2 directories, 1 file

This is the first requirement satisfied. Now to the rest of them.

We should define a Preprocessor class and ideally subclass it from BasePreprocessor.

Usually, we start out a new preprocessor from a template containing the boilerplate code. You can find the full template here.

But to understand the boilerplate code you have to write it at least once, so let's start from scratch.

We start by defining the Preprocessor class.

from foliant.preprocessors.base import BasePreprocessor


class Preprocessor(BasePreprocessor):

The BasePreprocessor parent class offers some useful attributes and methods, go ahead and take a look at its source code.

Let's start writing the class by adding the __init__ method and several class attributes.

class Preprocessor(BasePreprocessor):
    tags = ('gibberish', )  # [1]
    defaults = {'default_size': 10}  # [2]

    def __init__(self, *args, **kwargs):
        super().__init__(*args, **kwargs)  # [3]

        self.logger = self.logger.getChild('gibberish')  # [4]

        self.logger.debug(f'Preprocessor inited: {self.__dict__}')  # [5]
  1. First, we define the tags which will be captured in the Markdown source. As we've decided in the beginning, we want to process tags that look like <gibberish></gibberish>, so our tag name is gibberish. We put that into the tags class attribute which must be a sequence. tuple or list are equally good choices.
  2. We will allow the user to define the default size of the generated text in the preprocessor options. Here we provide the default value of 10 to this option, in case the user hasn't supplied it.
  3. Running the parent's __init__ method first. It will populate our class with useful attributes.
  4. Using the logger attribute to set up a logger. This line embeds our preprocessor into the main log file under the name of gibberish.
  5. Posting our first log message, which will contain all preprocessor's attributes for inspection.

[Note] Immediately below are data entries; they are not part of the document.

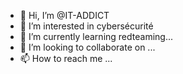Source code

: - 👋 Hi, I’m @IT-ADDICT
- 👀 I’m interested in cybersécurité
- 🌱 I’m currently learning redteaming...
- 💞️ I’m looking to collaborate on ...
- 📫 How to reach me ...

<!---
IT-ADDICT/IT-ADDICT is a ✨ special ✨ repository because its `README.md` (this file) appears on your GitHub profile.
You can click the Preview link to take a look at your changes.
--->
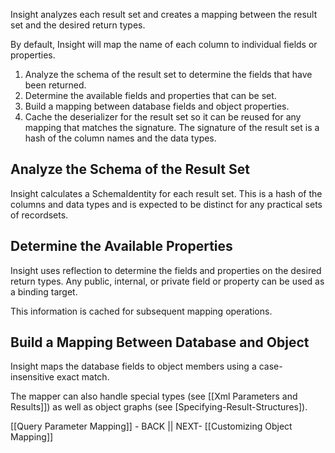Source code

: Insight analyzes each result set and creates a mapping between the result set and the desired return types.

By default, Insight will map the name of each column to individual fields or properties.

1. Analyze the schema of the result set to determine the fields that have been returned.
1. Determine the available fields and properties that can be set.
1. Build a mapping between database fields and object properties.
1. Cache the deserializer for the result set so it can be reused for any mapping that matches the signature. The  signature of the result set is a hash of the column names and the data types.

## Analyze the Schema of the Result Set ##

Insight calculates a SchemaIdentity for each result set. This is a hash of the columns and data types and is expected to be distinct for any practical sets of recordsets.

## Determine the Available Properties ##

Insight uses reflection to determine the fields and properties on the desired return types. Any public, internal, or private field or property can be used as a binding target.

This information is cached for subsequent mapping operations.

## Build a Mapping Between Database and Object ##

Insight maps the database fields to object members using a case-insensitive exact match.

The mapper can also handle special types (see [[Xml Parameters and Results]]) as well as object graphs (see [Specifying-Result-Structures]).

[[Query Parameter Mapping]] - BACK || NEXT- [[Customizing Object Mapping]]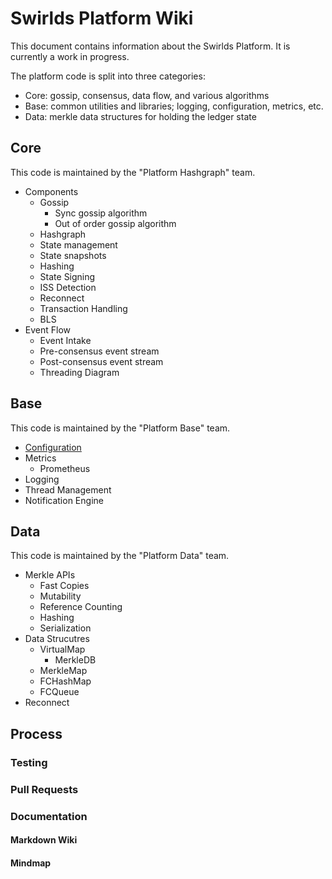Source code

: # Swirlds Platform Wiki

This document contains information about the Swirlds Platform. It is currently a work in progress.

The platform code is split into three categories:

- Core: gossip, consensus, data flow, and various algorithms
- Base: common utilities and libraries; logging, configuration, metrics, etc.
- Data: merkle data structures for holding the ledger state

## Core

This code is maintained by the "Platform Hashgraph" team.

- Components
    - Gossip
        - Sync gossip algorithm
        - Out of order gossip algorithm
    - Hashgraph
    - State management
    - State snapshots
    - Hashing
    - State Signing
    - ISS Detection
    - Reconnect
    - Transaction Handling
    - BLS
- Event Flow
    - Event Intake
    - Pre-consensus event stream
    - Post-consensus event stream
    - Threading Diagram

## Base

This code is maintained by the "Platform Base" team.

- [Configuration](./base/configuration/configuration.md)
- Metrics
    - Prometheus
- Logging
- Thread Management
- Notification Engine

## Data

This code is maintained by the "Platform Data" team.

- Merkle APIs
    - Fast Copies
    - Mutability
    - Reference Counting
    - Hashing
    - Serialization
- Data Strucutres
    - VirtualMap
        - MerkleDB
    - MerkleMap
    - FCHashMap
    - FCQueue
- Reconnect

## Process

### Testing
### Pull Requests
### Documentation
#### Markdown Wiki
#### Mindmap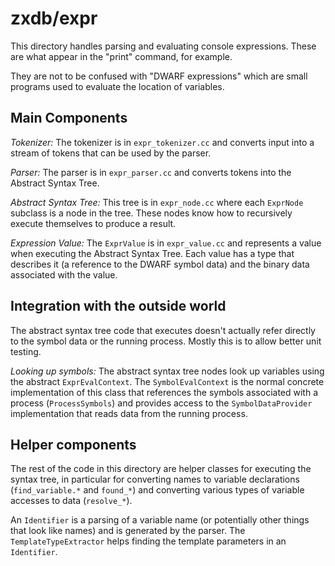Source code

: # zxdb/expr

This directory handles parsing and evaluating console expressions. These are
what appear in the "print" command, for example.

They are not to be confused with "DWARF expressions" which are small programs
used to evaluate the location of variables.

## Main Components

_Tokenizer:_ The tokenizer is in `expr_tokenizer.cc` and converts input into a
stream of tokens that can be used by the parser.

_Parser:_ The parser is in `expr_parser.cc` and converts tokens into the
Abstract Syntax Tree.

_Abstract Syntax Tree:_ This tree is in `expr_node.cc` where each `ExprNode`
subclass is a node in the tree. These nodes know how to recursively execute
themselves to produce a result.

_Expression Value:_ The `ExprValue` is in `expr_value.cc` and represents a
value when executing the Abstract Syntax Tree. Each value has a type that
describes it (a reference to the DWARF symbol data) and the binary data
associated with the value.

## Integration with the outside world

The abstract syntax tree code that executes doesn't actually refer directly to
the symbol data or the running process. Mostly this is to allow better unit
testing.

_Looking up symbols:_ The abstract syntax tree nodes look up variables using
the abstract `ExprEvalContext`. The `SymbolEvalContext` is the normal concrete
implementation of this class that references the symbols associated with a
process (`ProcessSymbols`) and provides access to the `SymbolDataProvider`
implementation that reads data from the running process.

## Helper components

The rest of the code in this directory are helper classes for executing the
syntax tree, in particular for converting names to variable declarations
(`find_variable.*` and `found_*`) and converting various types of variable
accesses to data (`resolve_*`).

An `Identifier` is a parsing of a variable name (or potentially other things
that look like names) and is generated by the parser. The
`TemplateTypeExtractor` helps finding the template parameters in an
`Identifier`.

Now let's write the apply method. As mentioned above, this method must be present in all preprocessors. This is the method that Foliant will call to apply the preprocessor. Usually, it subsequently opens each file from the temporary directory and calls the main processing method to transform their content in the desired way. It's a good practice to start and end this method with log messages.

    def apply(self):
        self.logger.info('Applying preprocessor Gibberish')
        for markdown_file_path in self.working_dir.rglob('*.md'):  # [1]
            with open(markdown_file_path, encoding='utf8') as markdown_file:
                content = markdown_file.read()  # [2]

            processed_content = self._process_tags(content)  # [3]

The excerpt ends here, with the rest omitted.